Which of the lines below holds the string "description"? Copy every line that does.

(Saved data entries)

·····

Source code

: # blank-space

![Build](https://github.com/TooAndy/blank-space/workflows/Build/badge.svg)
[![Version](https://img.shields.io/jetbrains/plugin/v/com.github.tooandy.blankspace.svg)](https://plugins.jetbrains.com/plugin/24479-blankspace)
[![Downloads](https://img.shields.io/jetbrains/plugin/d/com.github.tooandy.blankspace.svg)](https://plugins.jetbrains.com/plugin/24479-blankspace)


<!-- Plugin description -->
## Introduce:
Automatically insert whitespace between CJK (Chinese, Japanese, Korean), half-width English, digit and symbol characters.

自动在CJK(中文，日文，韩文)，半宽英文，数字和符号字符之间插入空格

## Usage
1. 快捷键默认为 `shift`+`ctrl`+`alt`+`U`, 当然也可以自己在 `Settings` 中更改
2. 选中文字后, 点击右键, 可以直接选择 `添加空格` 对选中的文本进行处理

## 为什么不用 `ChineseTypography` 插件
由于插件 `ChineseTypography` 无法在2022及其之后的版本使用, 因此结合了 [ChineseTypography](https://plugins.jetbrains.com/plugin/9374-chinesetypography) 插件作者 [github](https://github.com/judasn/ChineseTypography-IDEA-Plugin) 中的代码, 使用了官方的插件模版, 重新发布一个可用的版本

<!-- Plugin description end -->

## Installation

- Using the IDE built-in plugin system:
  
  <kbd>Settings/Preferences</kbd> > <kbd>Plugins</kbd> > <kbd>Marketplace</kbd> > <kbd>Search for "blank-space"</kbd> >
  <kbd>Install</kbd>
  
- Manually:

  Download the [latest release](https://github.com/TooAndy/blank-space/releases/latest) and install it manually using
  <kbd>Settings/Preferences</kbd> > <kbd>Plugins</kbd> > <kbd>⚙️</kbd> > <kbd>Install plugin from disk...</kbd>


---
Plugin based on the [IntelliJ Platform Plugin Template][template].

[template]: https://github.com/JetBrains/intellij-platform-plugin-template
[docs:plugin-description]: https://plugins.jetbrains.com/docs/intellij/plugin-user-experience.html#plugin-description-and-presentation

·····

TASK RESPONSE:
<!-- Plugin description -->
<!-- Plugin description end -->
[docs:plugin-description]: https://plugins.jetbrains.com/docs/intellij/plugin-user-experience.html#plugin-description-and-presentation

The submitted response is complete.